• _Records for this task_:
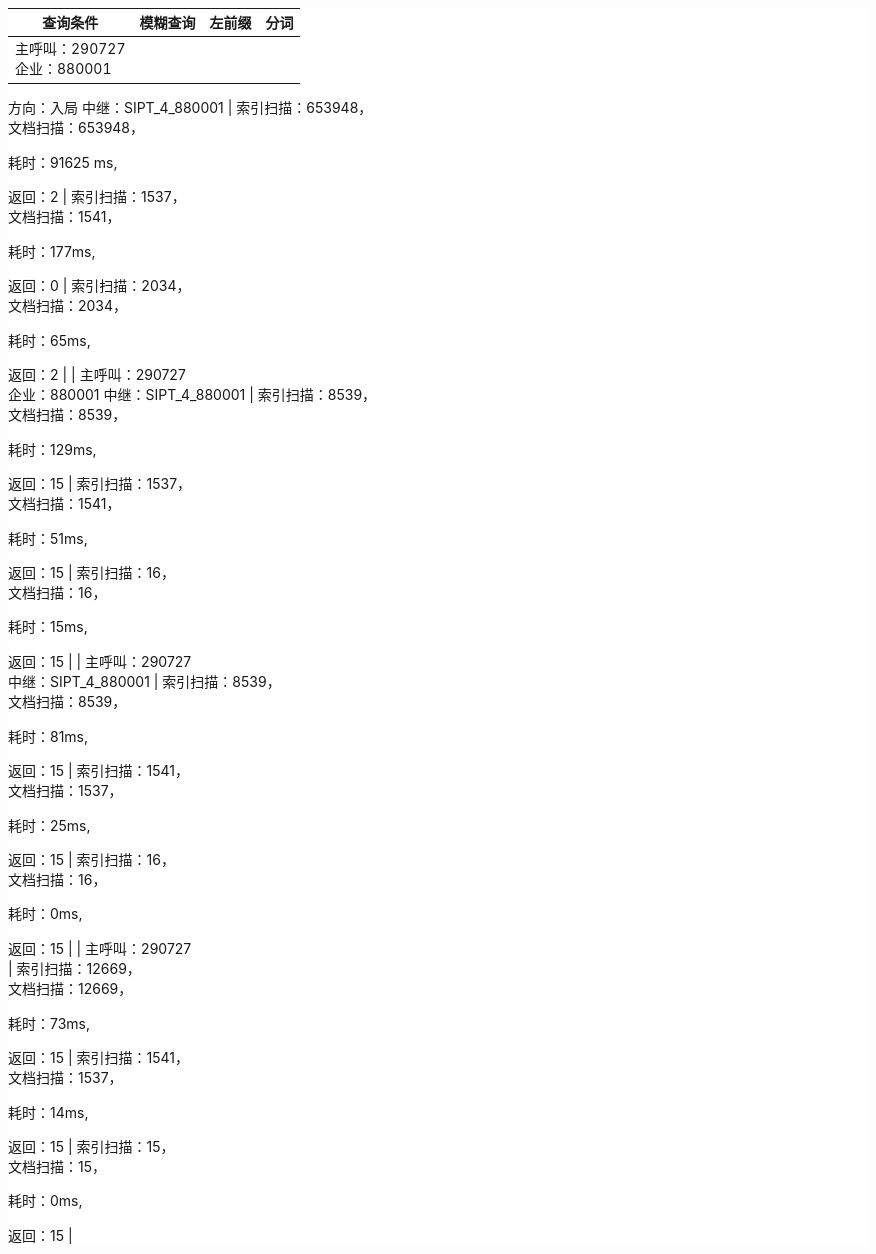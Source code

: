 

| 查询条件                                                     | 模糊查询                                                     | 左前缀                                                   | 分词                                                    |
| ------------------------------------------------------------ | ------------------------------------------------------------ | -------------------------------------------------------- | ------------------------------------------------------- |
| 主呼叫：290727 <br/>企业：880001
 方向：入局 
中继：SIPT_4_880001 | 索引扫描：653948，<br/>文档扫描：653948，

耗时：91625 ms,

返回：2 | 索引扫描：1537，<br/>文档扫描：1541，

耗时：177ms,

返回：0 | 索引扫描：2034，<br/>文档扫描：2034，

耗时：65ms,

返回：2 |
| 主呼叫：290727 <br/>企业：880001
 中继：SIPT_4_880001         | 索引扫描：8539，<br/>文档扫描：8539，

耗时：129ms,

返回：15    | 索引扫描：1537，<br/>文档扫描：1541，

耗时：51ms,

返回：15 | 索引扫描：16，<br/>文档扫描：16，

耗时：15ms,

返回：15    |
| 主呼叫：290727 <br/>中继：SIPT_4_880001                      | 索引扫描：8539，<br/>文档扫描：8539，

耗时：81ms,

返回：15     | 索引扫描：1541，<br/>文档扫描：1537，

耗时：25ms,

返回：15 | 索引扫描：16，<br/>文档扫描：16，

耗时：0ms,

返回：15     |
| 主呼叫：290727 <br/>                                         | 索引扫描：12669，<br/>文档扫描：12669，

耗时：73ms,

返回：15   | 索引扫描：1541，<br/>文档扫描：1537，

耗时：14ms,

返回：15 | 索引扫描：15，<br/>文档扫描：15，

耗时：0ms,

返回：15     |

• _Problem statement_: Show every line of the records above that contains the word "文档扫描".

• _Written answer_:
中继：SIPT_4_880001 | 索引扫描：653948，<br/>文档扫描：653948，
返回：2 | 索引扫描：1537，<br/>文档扫描：1541，
返回：0 | 索引扫描：2034，<br/>文档扫描：2034，
 中继：SIPT_4_880001         | 索引扫描：8539，<br/>文档扫描：8539，
返回：15    | 索引扫描：1537，<br/>文档扫描：1541，
返回：15 | 索引扫描：16，<br/>文档扫描：16，
| 主呼叫：290727 <br/>中继：SIPT_4_880001                      | 索引扫描：8539，<br/>文档扫描：8539，
返回：15     | 索引扫描：1541，<br/>文档扫描：1537，
返回：15 | 索引扫描：16，<br/>文档扫描：16，
| 主呼叫：290727 <br/>                                         | 索引扫描：12669，<br/>文档扫描：12669，
返回：15   | 索引扫描：1541，<br/>文档扫描：1537，
返回：15 | 索引扫描：15，<br/>文档扫描：15，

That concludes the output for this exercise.